I tried to bite back my smile.
“Not many people told you that they love you, have they?”
“No… I… No, not really. I—I love you too.”
We sat down on my bed, and I held onto him. He kissed the top of my tangled hair. “It’s okay. Just breathe.”
“Sometimes I’m not sure I know what love is,” I admitted.
“Do you want to be with me?” He asked hoarsely and I supposed he was afraid of the answer.
“Yes. I really do. I’m just…scared.”
“Loving someone is scary, isn’t it?” We cuddled for a long time, my tears drying.
Finally, he said, “I’m going to show you what it’s like to love someone.
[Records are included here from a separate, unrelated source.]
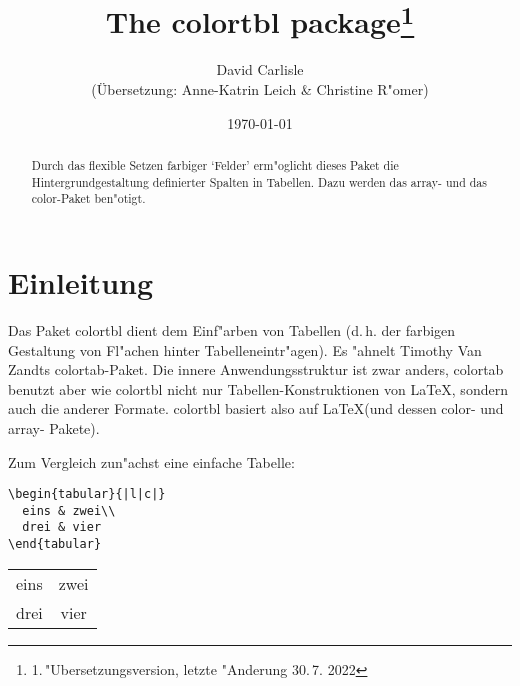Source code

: \documentclass[ngerman]{article}
\begin{document}
\def\slash#1{\textbackslash#1}

 \title{The \textsf{colortbl} package\footnote{1.\,"Ubersetzungsversion,
 letzte "Anderung 30.\,7. 2022}}

 \author{{\huge David Carlisle}\\ (\"Ubersetzung: Anne-Katrin Leich \& Christine
 R"omer)}

\date{\today}

\maketitle

\begin{abstract}
Durch das flexible Setzen farbiger `Felder' erm"oglicht dieses Paket die 
Hintergrundgestaltung definierter Spalten in Tabellen. Dazu werden das \textsf{array}- und 
das \textsf{color}-Paket ben"otigt.
\end{abstract}

\section{Einleitung}

Das Paket \textsf{colortbl} dient dem Einf"arben von Tabellen (d.\,h. der farbigen 
Gestaltung von 
Fl"achen hinter Tabelleneintr"agen). Es "ahnelt Timothy Van Zandts \textsf{colortab}-Paket. 
Die innere Anwendungsstruktur ist zwar anders, \textsf{colortab} benutzt aber wie 
\textsf{colortbl} nicht nur Tabellen-Konstruktionen von \LaTeX, sondern auch die anderer 
Formate. \textsf{colortbl} basiert also auf \LaTeX (und dessen \textsf{color}- und 
\textsf{array}- Pakete).

	Zum Vergleich zun"achst eine einfache Tabelle:

\begin{center}
\begin{minipage}{.75\textwidth}
\begin{verbatim}
\begin{tabular}{|l|c|}
  eins & zwei\\
  drei & vier
\end{tabular}
\end{verbatim}
\end{minipage}
{\bfseries
  \begin{tabular}{|l|c|}
  eins&zwei\\
  drei&vier
  \end{tabular}}
 \end{center}
\end{document}
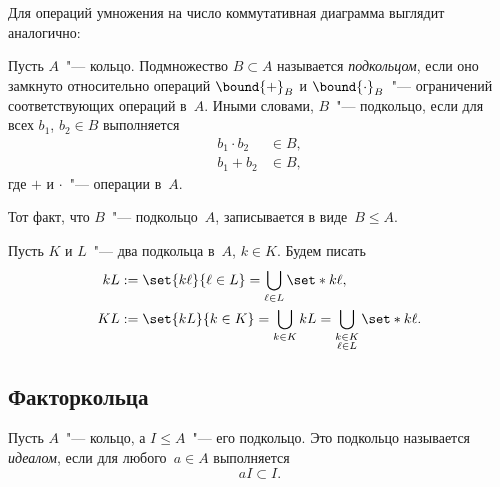 Для операций умножения на число коммутативная диаграмма выглядит аналогично:

\begin{definition}
	Пусть $A$~"--- кольцо. Подмножество $B \subset A$ называется \emph{подкольцом}, если оно замкнуто относительно операций $\bound{+}_B$ и $\bound{\cdot}_B$~"--- ограничений соответствующих операций в~$A$. Иными словами, $B$~"--- подкольцо, если для всех $b_1$, $b_2 \in B$ выполняется
	\begin{align*}
		b_1 \cdot b_2 &\in B,
		\\
		b_1 + b_2 &\in B,
	\end{align*}
	где $+$ и $\cdot$~"--- операции в~$A$.
\end{definition}

Тот факт, что $B$~"--- подкольцо~$A$, записывается в виде~$B \leq A$.

\begin{definition}
	Пусть $K$ и $L$~"--- два подкольца в~$A$, $k \in K$. Будем писать
	\begin{align*}
		kL &:= \set{k\ell}{\ell \in L}
		=
		\bigcup_{\ell \in L} \set*{k\ell}
		,
		\\
		KL &:= \set{kL}{k \in K}
		=
		\bigcup_{k \in K} kL
		=
		\bigcup_{%
			\substack{
				k \in K
				\\
				\ell \in L
			}
		}
		\set*{k\ell}
		.
	\end{align*}
\end{definition}

\subsection{Факторкольца}

\begin{definition}
	Пусть $A$~"--- кольцо, а $I \leq A$~"--- его подкольцо. Это подкольцо называется \emph{идеалом}, если для любого~$a \in A$ выполняется
	\[
		aI \subset I
		.
	\]
\end{definition}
I promise to bring you flowers every week.
I’ll show you wonders, and we will do simple, silly things like playing Skee-Ball and driving in circles because it’s fun.
I want to give you the world, baby boy.”
“I don’t deserve you,” I sobbed into his chest.
His fingers were rough as he made me look at him. “Yes, you do. It’s not your fault you didn’t get the love you deserved when you were young. I’m going to remedy that.”
I lost myself in him. He was more than a handsome face and skilled lover, but a kind man with a beautiful soul that deserved to be loved too.
“And I want you to tell me things when you’re ready. I promise I’ll keep your secrets like they’re precious. You don’t have to be afraid of me judging you. I’ll always listen.”
“I want to tell you stuff but I don’t know how. It’s hard for me to find the words. You’ll…have to help me.”
“Deal,” he said with a little wink.
Digging my fingers into his crisp shirt, I said, “Will you promise me something? If you ever feel like you’re putting more effort into this, you will tell me? I don’t…want you to resent me.”
“I promise. Besides, there is nothing wrong with needing a little extra.” That smirk that I loved pulled at his lips. “I enjoy spoiling you and taking care of you. It’s not a chore.”
“Okay,” I breathed out and laid my head against him.
I focused on the rise of his chest as he breathed and the beat of his heart. I wanted to cry again because I had a real shot at happiness. But I was afraid of screwing it up. I made a promise to both of us to work on fixing myself so we could be together as equals.
“How—I’m sorry I left you when you needed me, but… how is your sister?” I asked.
He sighed and I glanced up to find an angry expression on his face. I listened intently as he talked about her, describing in detail what it was like not knowing if someone you loved was dead or alive. He was conflicted about the situation, and I understood all too well.